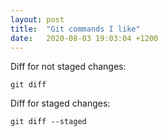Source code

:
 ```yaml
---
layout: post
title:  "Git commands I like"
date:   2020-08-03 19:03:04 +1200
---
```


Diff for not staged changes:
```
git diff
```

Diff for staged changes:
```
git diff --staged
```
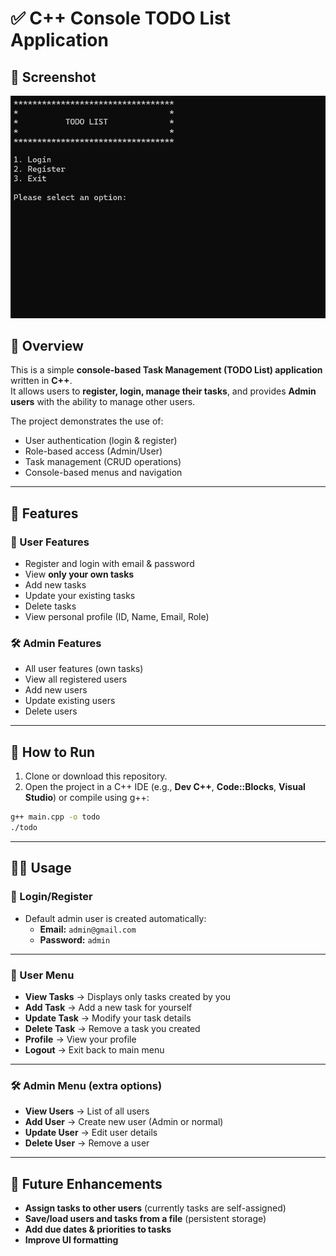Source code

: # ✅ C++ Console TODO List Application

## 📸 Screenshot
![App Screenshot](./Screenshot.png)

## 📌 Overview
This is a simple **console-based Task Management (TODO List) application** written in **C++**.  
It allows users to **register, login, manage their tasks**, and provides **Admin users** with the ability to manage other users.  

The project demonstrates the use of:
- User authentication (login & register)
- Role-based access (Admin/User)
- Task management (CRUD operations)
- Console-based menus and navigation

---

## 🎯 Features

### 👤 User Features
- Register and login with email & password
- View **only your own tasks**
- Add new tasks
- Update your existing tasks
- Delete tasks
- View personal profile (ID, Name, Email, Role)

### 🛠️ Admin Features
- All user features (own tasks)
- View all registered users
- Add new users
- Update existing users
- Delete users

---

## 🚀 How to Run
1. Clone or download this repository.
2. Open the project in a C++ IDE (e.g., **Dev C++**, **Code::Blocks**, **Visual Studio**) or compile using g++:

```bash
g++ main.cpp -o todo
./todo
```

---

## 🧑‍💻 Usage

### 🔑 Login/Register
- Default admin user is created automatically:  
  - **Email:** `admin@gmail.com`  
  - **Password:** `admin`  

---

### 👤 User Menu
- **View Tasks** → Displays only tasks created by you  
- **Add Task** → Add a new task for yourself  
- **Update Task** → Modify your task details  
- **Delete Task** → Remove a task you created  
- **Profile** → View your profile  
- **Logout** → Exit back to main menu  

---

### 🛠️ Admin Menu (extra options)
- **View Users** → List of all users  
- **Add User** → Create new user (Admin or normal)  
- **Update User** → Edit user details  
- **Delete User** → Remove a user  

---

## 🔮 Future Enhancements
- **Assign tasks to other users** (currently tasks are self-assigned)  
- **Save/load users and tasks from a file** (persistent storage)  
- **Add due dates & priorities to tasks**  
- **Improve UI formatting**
-.-.-
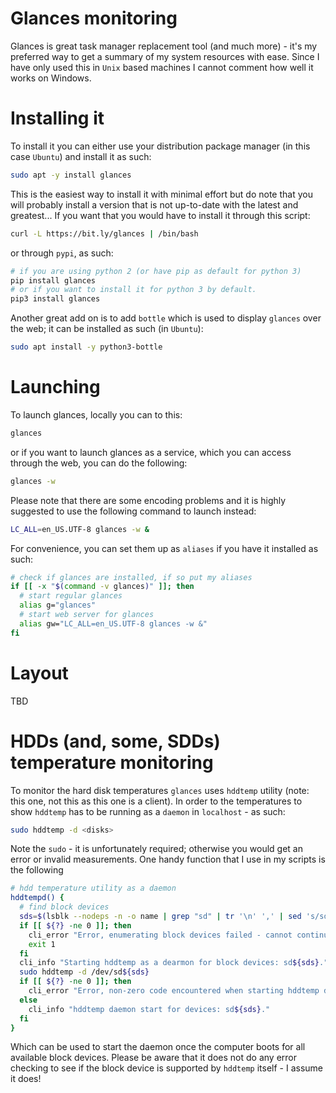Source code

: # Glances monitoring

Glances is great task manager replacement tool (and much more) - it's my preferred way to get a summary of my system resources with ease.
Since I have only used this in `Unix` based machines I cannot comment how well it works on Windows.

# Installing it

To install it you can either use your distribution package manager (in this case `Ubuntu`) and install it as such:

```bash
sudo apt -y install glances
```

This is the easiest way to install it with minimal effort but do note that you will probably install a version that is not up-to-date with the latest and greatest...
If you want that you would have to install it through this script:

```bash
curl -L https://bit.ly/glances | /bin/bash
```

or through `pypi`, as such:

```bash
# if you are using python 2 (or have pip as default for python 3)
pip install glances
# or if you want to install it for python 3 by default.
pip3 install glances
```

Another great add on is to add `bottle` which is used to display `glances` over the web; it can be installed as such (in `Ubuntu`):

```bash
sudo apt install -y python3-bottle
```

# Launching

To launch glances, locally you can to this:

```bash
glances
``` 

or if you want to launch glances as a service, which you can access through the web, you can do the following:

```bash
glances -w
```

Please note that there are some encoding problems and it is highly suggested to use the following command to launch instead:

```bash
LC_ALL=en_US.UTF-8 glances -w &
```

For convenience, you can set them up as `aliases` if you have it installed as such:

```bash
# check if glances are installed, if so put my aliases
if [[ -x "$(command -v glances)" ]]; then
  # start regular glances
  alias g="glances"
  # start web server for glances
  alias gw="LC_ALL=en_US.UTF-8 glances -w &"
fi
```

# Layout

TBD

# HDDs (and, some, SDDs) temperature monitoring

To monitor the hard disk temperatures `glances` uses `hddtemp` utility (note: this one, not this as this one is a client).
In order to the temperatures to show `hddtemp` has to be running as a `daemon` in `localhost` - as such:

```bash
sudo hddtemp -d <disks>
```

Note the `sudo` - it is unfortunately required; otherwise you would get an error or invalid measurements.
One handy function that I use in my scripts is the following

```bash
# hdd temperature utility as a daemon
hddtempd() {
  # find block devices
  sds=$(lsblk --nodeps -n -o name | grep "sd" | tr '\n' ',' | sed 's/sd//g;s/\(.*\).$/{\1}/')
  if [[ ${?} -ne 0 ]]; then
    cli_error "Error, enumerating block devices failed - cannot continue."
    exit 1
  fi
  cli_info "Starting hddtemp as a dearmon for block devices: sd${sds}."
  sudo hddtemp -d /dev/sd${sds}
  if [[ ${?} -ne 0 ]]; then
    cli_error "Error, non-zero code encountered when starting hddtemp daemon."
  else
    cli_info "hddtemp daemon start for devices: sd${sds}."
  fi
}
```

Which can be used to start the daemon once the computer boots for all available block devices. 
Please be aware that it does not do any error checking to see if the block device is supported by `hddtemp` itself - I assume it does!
-.-.-
__WHAT THE TASK ASKS__: Extract exactly and only the lines above from the line containing "## 🎯 Features" through the line containing "## 🔮 Future Enhancements", both end lines included.

__SOLVED PROBLEM__:
## 🎯 Features

### 👤 User Features
- Register and login with email & password
- View **only your own tasks**
- Add new tasks
- Update your existing tasks
- Delete tasks
- View personal profile (ID, Name, Email, Role)

### 🛠️ Admin Features
- All user features (own tasks)
- View all registered users
- Add new users
- Update existing users
- Delete users

---

## 🚀 How to Run
1. Clone or download this repository.
2. Open the project in a C++ IDE (e.g., **Dev C++**, **Code::Blocks**, **Visual Studio**) or compile using g++:

```bash
g++ main.cpp -o todo
./todo
```

---

## 🧑‍💻 Usage

### 🔑 Login/Register
- Default admin user is created automatically:  
  - **Email:** `admin@gmail.com`  
  - **Password:** `admin`  

---

### 👤 User Menu
- **View Tasks** → Displays only tasks created by you  
- **Add Task** → Add a new task for yourself  
- **Update Task** → Modify your task details  
- **Delete Task** → Remove a task you created  
- **Profile** → View your profile  
- **Logout** → Exit back to main menu  

---

### 🛠️ Admin Menu (extra options)
- **View Users** → List of all users  
- **Add User** → Create new user (Admin or normal)  
- **Update User** → Edit user details  
- **Delete User** → Remove a user  

---

## 🔮 Future Enhancements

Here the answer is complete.